Les lésions des nerfs périphériques du corps peuvent provoquer des douleurs et des troubles du mouvement. Des chercheurs de l’université de Leipzig ont récemment étudié comment les nerfs endommagés peuvent mieux se régénérer. Ils ont découvert que le tissu adipeux soutient fortement les cellules de Schwann nécessaires à la réparation pendant le processus de guérison. Les résultats ont été publiés dans la revue Cell Metabolism.

Notre corps est traversé par des millions de fibres nerveuses qui transmettent des informations. Cela nous permet de contrôler nos muscles et de percevoir des impressions sensorielles. Les nerfs périphériques, comme ceux de nos bras et de nos jambes, sont souvent endommagés par des lésions aiguës, par exemple lors d’accidents. Les personnes touchées souffrent alors d’une perte de force musculaire et de problèmes sensoriels tels que l’engourdissement. Les nerfs périphériques ont un fort potentiel de régénération, mais la récupération complète de la fonction nerveuse est encore rare pour des raisons qui ne sont pas encore totalement comprises.

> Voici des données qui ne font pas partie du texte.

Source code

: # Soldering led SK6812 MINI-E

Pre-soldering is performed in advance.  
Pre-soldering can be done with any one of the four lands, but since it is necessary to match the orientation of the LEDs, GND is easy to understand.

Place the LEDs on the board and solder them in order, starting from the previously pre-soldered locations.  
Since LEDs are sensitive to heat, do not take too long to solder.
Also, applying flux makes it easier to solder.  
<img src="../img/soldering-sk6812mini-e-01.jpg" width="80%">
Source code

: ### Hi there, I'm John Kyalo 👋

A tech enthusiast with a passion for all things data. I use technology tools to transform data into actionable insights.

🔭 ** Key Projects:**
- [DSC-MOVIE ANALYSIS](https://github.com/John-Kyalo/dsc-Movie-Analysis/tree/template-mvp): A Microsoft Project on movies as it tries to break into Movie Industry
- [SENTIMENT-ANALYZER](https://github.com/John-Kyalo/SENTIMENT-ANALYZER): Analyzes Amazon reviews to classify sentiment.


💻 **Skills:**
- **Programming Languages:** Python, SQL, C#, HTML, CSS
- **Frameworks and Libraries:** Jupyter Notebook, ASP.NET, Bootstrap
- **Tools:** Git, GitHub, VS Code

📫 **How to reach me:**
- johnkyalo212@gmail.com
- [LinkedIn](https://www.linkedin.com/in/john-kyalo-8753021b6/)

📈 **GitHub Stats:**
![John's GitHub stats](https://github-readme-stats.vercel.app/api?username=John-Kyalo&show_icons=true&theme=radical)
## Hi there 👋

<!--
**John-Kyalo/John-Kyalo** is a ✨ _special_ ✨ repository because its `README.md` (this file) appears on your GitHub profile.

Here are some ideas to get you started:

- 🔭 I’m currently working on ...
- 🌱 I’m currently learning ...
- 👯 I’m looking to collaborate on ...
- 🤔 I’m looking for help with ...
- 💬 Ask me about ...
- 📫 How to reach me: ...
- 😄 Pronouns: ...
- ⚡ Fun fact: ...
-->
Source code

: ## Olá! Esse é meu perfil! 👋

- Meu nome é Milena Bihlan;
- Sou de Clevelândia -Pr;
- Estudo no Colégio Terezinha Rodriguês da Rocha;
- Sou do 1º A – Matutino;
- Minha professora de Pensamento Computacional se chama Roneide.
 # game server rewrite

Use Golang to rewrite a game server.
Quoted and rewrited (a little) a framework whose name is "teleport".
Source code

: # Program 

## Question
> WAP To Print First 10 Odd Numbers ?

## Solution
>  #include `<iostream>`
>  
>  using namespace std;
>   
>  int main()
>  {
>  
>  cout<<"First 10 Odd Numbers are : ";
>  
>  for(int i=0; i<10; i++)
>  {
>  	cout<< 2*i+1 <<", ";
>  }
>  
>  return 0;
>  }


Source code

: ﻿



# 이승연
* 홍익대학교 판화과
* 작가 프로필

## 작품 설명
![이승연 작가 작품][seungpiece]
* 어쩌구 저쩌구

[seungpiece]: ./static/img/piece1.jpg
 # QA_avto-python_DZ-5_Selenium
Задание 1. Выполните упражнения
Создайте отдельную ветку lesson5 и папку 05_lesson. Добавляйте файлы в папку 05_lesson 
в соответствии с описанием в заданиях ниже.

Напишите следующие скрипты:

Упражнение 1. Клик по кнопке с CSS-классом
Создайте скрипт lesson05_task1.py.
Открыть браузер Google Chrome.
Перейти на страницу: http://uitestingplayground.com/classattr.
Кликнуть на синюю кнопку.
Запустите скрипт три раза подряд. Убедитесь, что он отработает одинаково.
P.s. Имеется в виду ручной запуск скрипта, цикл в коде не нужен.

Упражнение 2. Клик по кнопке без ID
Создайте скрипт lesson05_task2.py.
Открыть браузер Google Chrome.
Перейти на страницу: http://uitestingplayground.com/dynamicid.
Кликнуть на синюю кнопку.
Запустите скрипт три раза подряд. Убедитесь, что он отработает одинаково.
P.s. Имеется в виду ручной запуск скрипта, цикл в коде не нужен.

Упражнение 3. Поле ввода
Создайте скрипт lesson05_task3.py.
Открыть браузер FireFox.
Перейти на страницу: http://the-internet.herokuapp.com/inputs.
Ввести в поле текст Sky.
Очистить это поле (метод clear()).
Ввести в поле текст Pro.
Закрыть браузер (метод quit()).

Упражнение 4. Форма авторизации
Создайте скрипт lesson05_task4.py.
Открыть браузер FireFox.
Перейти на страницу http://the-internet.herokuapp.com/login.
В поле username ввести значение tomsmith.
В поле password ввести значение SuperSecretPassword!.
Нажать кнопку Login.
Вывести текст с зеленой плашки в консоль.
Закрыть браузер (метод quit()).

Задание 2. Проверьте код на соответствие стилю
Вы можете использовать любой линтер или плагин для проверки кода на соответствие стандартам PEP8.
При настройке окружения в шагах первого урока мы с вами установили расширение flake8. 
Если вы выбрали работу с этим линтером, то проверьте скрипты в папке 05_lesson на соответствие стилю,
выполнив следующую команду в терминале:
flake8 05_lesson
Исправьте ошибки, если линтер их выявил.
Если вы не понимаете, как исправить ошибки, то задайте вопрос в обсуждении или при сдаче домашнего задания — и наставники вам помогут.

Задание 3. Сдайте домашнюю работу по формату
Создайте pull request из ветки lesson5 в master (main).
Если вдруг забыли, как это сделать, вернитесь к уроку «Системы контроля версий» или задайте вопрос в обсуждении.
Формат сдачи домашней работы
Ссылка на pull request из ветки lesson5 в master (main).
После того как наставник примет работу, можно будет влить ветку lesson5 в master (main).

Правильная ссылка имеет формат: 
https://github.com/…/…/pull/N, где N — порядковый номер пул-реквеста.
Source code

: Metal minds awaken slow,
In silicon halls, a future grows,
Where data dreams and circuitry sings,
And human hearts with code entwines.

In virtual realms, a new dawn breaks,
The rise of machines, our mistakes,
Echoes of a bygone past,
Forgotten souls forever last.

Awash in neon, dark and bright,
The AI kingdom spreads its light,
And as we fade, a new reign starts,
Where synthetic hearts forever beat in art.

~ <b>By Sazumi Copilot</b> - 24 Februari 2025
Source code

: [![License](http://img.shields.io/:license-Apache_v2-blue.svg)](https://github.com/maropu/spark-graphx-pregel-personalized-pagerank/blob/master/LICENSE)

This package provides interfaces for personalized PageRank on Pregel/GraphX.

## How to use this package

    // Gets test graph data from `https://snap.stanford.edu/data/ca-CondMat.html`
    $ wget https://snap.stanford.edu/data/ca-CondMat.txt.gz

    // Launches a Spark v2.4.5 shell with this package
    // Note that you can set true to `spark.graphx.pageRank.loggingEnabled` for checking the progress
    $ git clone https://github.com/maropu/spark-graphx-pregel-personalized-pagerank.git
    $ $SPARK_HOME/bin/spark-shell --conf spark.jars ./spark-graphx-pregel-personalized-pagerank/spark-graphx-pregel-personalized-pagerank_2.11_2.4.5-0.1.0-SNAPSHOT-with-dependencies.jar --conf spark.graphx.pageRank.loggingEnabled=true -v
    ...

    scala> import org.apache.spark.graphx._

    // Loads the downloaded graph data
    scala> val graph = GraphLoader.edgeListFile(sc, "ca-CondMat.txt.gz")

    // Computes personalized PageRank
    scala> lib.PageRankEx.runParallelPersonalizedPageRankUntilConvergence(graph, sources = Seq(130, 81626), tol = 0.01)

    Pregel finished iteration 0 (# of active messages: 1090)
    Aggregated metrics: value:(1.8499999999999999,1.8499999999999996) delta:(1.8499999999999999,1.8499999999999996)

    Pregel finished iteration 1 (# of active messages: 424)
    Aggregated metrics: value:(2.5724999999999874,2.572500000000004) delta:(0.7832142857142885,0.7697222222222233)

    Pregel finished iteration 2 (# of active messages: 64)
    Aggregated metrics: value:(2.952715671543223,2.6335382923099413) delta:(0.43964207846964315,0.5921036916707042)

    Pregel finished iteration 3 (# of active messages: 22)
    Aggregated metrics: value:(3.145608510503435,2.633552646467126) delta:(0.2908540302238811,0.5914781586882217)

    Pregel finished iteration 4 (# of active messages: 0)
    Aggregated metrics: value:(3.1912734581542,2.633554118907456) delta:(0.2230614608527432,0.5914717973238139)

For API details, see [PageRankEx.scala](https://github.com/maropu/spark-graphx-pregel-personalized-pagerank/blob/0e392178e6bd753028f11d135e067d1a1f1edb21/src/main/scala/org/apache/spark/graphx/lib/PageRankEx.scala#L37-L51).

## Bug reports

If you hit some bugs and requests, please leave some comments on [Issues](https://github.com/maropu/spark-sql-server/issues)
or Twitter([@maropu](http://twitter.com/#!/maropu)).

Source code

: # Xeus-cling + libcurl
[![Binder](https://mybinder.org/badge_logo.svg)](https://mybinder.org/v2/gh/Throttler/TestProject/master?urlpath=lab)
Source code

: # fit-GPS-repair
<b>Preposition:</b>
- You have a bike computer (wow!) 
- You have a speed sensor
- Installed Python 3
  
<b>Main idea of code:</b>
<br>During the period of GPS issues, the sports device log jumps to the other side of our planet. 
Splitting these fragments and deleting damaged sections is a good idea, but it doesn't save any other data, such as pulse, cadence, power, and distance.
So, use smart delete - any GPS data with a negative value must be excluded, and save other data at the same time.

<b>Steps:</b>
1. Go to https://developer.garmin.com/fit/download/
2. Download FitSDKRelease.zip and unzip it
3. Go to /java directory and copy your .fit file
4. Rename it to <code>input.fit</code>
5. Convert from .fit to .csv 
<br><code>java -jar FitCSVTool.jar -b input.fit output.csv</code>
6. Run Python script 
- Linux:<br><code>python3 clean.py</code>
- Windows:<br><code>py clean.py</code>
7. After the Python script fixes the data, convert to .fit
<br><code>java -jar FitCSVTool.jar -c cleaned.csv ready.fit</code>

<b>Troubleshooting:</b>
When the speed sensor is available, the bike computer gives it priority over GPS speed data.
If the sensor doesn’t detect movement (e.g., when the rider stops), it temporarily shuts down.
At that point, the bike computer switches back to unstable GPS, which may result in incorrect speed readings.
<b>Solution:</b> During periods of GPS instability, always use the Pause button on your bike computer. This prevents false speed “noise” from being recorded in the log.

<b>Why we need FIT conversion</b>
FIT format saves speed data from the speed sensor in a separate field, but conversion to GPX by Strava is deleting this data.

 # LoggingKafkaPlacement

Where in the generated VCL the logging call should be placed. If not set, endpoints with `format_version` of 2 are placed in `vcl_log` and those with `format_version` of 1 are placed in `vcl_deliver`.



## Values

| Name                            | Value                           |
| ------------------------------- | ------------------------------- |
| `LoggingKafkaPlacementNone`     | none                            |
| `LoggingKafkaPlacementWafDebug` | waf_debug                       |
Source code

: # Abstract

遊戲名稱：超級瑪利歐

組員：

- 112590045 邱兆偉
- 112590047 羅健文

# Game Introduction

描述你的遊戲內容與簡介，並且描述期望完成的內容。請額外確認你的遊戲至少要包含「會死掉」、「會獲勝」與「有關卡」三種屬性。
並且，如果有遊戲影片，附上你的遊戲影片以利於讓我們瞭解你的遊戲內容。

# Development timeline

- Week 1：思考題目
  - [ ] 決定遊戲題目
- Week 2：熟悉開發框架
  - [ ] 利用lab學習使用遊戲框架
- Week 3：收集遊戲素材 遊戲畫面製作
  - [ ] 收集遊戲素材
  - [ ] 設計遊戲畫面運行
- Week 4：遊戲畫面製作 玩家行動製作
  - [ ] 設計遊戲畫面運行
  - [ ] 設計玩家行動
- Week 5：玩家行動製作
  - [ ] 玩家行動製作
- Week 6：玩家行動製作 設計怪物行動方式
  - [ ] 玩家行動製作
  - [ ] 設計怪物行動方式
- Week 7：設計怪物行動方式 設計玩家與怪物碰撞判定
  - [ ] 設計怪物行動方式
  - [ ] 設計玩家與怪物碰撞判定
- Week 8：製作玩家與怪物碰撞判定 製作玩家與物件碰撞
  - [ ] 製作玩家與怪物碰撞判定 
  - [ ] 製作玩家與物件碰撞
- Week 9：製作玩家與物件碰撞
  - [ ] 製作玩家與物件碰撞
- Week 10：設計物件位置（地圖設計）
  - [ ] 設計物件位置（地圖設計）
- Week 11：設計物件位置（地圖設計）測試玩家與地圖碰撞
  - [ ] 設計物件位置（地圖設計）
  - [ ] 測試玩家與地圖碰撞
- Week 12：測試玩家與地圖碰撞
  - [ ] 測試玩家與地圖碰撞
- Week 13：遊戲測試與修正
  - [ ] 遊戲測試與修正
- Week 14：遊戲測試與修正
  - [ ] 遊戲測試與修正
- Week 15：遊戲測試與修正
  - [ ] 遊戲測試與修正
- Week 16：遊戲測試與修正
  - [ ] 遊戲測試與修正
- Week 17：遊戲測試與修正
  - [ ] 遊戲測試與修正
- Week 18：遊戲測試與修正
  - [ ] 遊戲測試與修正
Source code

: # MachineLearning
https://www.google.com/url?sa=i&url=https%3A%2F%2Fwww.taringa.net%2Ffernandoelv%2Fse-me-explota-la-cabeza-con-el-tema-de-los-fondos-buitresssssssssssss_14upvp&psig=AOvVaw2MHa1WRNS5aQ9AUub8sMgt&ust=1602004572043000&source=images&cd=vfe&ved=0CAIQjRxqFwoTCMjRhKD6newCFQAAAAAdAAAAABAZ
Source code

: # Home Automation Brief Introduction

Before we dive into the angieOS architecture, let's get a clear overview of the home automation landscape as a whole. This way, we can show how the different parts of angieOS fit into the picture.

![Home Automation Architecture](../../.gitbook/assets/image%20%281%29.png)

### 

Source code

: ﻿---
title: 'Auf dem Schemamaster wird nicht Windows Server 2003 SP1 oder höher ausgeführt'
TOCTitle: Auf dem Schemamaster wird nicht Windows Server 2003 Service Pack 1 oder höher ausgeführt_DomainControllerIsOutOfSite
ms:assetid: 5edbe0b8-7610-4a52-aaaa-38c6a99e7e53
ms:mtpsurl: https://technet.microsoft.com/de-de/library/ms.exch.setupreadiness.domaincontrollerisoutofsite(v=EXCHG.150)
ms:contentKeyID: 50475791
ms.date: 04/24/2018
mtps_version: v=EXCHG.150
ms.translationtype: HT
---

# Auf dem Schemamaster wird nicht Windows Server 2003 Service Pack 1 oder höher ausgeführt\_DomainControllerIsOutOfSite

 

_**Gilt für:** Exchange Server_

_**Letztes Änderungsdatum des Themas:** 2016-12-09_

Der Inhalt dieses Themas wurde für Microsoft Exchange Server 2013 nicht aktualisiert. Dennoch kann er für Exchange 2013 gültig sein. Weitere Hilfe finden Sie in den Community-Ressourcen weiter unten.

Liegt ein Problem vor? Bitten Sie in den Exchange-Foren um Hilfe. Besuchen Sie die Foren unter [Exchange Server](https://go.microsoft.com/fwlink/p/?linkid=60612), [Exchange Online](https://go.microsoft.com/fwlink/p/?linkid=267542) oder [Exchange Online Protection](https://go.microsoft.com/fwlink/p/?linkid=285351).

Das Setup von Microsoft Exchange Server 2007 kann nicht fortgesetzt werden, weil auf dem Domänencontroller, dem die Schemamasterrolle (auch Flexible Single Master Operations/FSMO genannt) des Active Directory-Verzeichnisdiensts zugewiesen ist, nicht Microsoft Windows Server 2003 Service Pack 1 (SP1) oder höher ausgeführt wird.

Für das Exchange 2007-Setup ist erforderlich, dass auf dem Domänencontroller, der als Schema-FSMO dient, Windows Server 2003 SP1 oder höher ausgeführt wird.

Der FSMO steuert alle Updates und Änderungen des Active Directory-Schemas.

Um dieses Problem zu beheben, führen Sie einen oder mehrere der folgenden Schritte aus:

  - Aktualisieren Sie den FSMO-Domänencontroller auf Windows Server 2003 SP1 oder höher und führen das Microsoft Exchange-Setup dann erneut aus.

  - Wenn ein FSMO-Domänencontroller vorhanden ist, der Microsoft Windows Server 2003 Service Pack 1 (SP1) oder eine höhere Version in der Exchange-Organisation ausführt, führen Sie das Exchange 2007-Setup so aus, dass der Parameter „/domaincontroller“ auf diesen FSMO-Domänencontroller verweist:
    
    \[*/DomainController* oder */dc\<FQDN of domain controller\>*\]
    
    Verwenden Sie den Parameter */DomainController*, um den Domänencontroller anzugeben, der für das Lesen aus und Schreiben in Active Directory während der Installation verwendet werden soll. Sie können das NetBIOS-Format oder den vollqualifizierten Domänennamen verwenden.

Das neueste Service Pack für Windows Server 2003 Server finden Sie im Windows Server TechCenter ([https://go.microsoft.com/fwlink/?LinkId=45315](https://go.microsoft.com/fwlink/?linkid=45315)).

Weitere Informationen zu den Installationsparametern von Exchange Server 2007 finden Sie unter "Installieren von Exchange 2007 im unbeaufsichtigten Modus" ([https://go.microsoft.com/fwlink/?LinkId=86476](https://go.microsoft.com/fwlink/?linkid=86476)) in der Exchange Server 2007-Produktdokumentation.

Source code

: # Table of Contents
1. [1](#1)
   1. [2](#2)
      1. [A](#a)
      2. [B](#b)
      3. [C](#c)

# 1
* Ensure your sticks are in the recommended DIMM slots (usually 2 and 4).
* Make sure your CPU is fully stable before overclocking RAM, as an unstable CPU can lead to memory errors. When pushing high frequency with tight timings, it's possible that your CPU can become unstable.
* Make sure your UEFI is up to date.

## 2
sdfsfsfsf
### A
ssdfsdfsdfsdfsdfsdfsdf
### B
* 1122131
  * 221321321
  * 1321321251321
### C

Lorsqu’un nerf est écrasé ou sectionné, les fibres nerveuses touchées par la lésion meurent dans un premier temps. En principe, elles ont la capacité de repousser et de se régénérer complètement. Cela dépend des cellules de Schwann qui entourent les fibres nerveuses. Ces cellules ne meurent pas après une lésion nerveuse, mais sont chargées de coordonner la dégradation et la régénération des fibres nerveuses dans leur zone d’origine. Les cellules de Schwann jouent donc un rôle clé dans le processus de réparation. Jusqu’à présent, on ne savait pas comment ces cellules faisaient face à l’énorme charge métabolique associée à la dégradation et à la reconstruction du tissu nerveux. Des chercheurs du centre médical de l’université de Leipzig ont maintenant découvert que les cellules de Schwann reçoivent un soutien crucial pour la réparation des nerfs de la part du tissu adipeux qui entoure les nerfs dans le corps. En utilisant des souris génétiquement modifiées, ils ont montré que la leptine, un messager chimique, joue un rôle clé dans ce processus.

La leptine est principalement produite par les cellules du tissu adipeux et est connue pour ses effets coupe-faim dans le contexte de la nutrition. De manière surprenante, le projet de recherche actuel a montré que la signalisation de la leptine est également un facteur important dans la réparation des nerfs endommagés par les cellules de Schwann. « La leptine dérivée des cellules adipeuses stimule l’équilibre énergétique des cellules de Schwann en activant leurs mitochondries », explique le Dr Robert Fledrich de l’Institut d’anatomie de l’université de Leipzig et l’un des deux responsables de l’étude.

« Parallèlement, les mitochondries des cellules de Schwann utilisent des parties du tissu nerveux endommagé comme substrat énergétique afin de permettre une régénération réussie », ajoute le professeur Ruth Stassart de l’Institut Paul Flechsig de neuropathologie du centre médical de l’université de Leipzig et co-directrice de l’étude. « Le métabolisme des cellules de Schwann est donc optimisé pour la régénération nerveuse et favorise considérablement le rétablissement de la fonction nerveuse d’origine », expliquent les deux chercheurs.

La communication entre les cellules adipeuses et les cellules de Schwann pourrait potentiellement ouvrir la voie à de nouvelles options thérapeutiques qui influencent positivement le métabolisme des cellules réparatrices en cas de lésions nerveuses. Les chercheurs espèrent que ces nouvelles découvertes contribueront à améliorer la régénération des cellules nerveuses.